Like most of the rest of the US, weather affects everything. Making the choice to base your grocery shopping on what's available at the moment from local farms means that weather affects what you serve your family for dinner each night.
I have a great appreciation for farmers now since we've made this choice. When I expected to go to our local blue farmhouse and buy peaches from Jean, the spunky grandma who sits outside under a white tent, instead I saw a handwritten "CLOSED" sign over the handpainted (peach-colored paint) weathered plyboard sign. I was distraught and called the phone number I saw listed in Slow Food Solano for Brazelton Ranch. What I learned is stone fruit trees do not appreciate late Spring rains and wind. The apparently show their disappointment by producing in their own time and holding back what they did produce. So, peaches didn't come until mid-August and are only around for a week or two when they will run out.
I've bought four flats in 5 days. THEY ARE THAT GOOD!! Harry and I had not even made it out of the short circular drive in front of the farmhouse when we bit into the first ones. Juice dripping everywhere we passed one of the farmhands who was smiling very big as we drove past him and he glanced over at us (and I secretly think he was enjoying us enjoying his work.) We will be eating peaches non-stop until I call Jean and find out that there are no more. We will miss them when they are gone and lament about them until we finally see the handpainted sign up next year.
La Cucina Povera (peasant cooking) at it's finest, with some pasta, eggs, a little parm and bacon, you have dinner. I always throw in whatever vegetables I have to round it out and that usually includes onions.
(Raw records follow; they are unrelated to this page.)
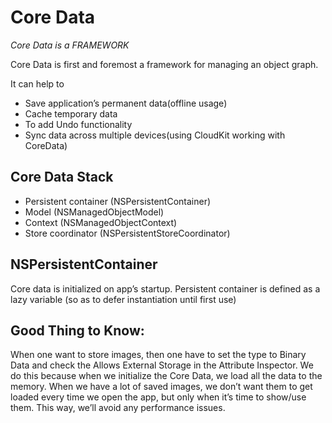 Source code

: # Core Data

*Core Data is a FRAMEWORK*

Core Data is first and foremost a framework for managing an object graph.

It can help to 
- Save application’s permanent data(offline usage)
- Cache temporary data
- To add Undo functionality
- Sync data across multiple devices(using CloudKit working with CoreData)


## Core Data Stack
- Persistent container (NSPersistentContainer)
- Model (NSManagedObjectModel)
- Context (NSManagedObjectContext)
- Store coordinator (NSPersistentStoreCoordinator)


## NSPersistentContainer
Core data is initialized on app’s startup.
Persistent container is defined as a lazy variable (so as to defer instantiation until first use)


## Good Thing to Know: 
When one want to store images, then one have to set the type to Binary Data and check the Allows External Storage
in the Attribute Inspector. We do this because when we initialize the Core Data, we load all the data to the memory. When 
we have a lot of saved images, we don’t want them to get loaded every time we open the app, but only when it’s time to 
show/use them. This way, we’ll avoid any performance issues.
Today we had the corn which I had husked and cut off the cob. There was a variety of small baby squash in our veggie box so those got thrown in the mix as well.
By the way, many recipes call for wine and cream. I go the really Povera route and use the pasta cooking water. It lightens it up and since I don't always have cream on hand, don't have to worry about it. And you can use any seasonal vegetables you have on hand--asparagus and fresh peas in the spring, broccoli or cauliflower in early summer, squash or green beans in deep summer and eggplant, mushrooms or peppers in the early fall. If you don't have anything fresh at the moment, use 1/2 the amount of frozen peas. And worst case scenario, leave out the veggies and serve a salad or fruit. This goes great with chardonnay or a light red wine, by the way. Even in Cocina Povera there is always wine!
Veggie Box Items - corn, squash, red onions, sage (not in box but in herb garden)
CWYG List Items - olive oil, bacon, pasta, eggs, parmesan cheese
Pasta Carbonara with Corn and Summer Squash
1 pound pasta, I use brown rice penne
1/4 cup extra virgin olive oil (enough to coat bottom of pan)
1/4 pound bacon, chopped
½ cup onion, chopped (I used red, but any type of onion is fine)
2 cups seasonal vegetables, cut to the same size as the pasta you are using (or 1 cup frozen peas)
2 tbsp thinly sliced fresh sage (don't use dry just use whatever fresh herbs you have on hand or leave out)
4 large egg yolks
Freshly grated Parmesan Cheese
Freshly grated pepper.
1. Put a large saucepot of water on to boil. Add a liberal amount (I mean it...2 tbsp or more) of salt and the pasta. Cook to al dente, about 7-8 minutes. Reserve at least 2 cups of cooking water before draining.
2. Meanwhile, heat a large skillet over medium heat. Add the olive oil and bacon. Brown
bacon 2 minutes. Add onion and stir until all the brown bits come off the bottom of the pan. Add vegetables (not peas) and saute until lightly brown and tender. Add half of the sage and cook for a minute
3. In a separate bowl, beat yolks, a large grating of pepper and a handful of grated cheese. Add
1 large ladleful (about 1/2 cup) of the pasta cooking water while constantly whisking. This tempers the eggs and keeps them from scrambling when added to the pasta.
4. Drain pasta well and add it directly to the skillet with bacon and veggie mixture. Pour the egg mixture
over the pasta. Toss rapidly to coat the pasta without cooking the egg. Add more pasta water as needed to keep it from being gloppy. Add peas now if you are using them. Remove pan from heat and continue to toss and turn the pasta until it soaks up egg mixture and thickens, 1 to 2 minutes. Add a big handful of cheese, a little more pasta water. Stir again then taste. Add pepper and salt if needed. Stir one more time then sprinkle with extra grated cheese and reserved sage.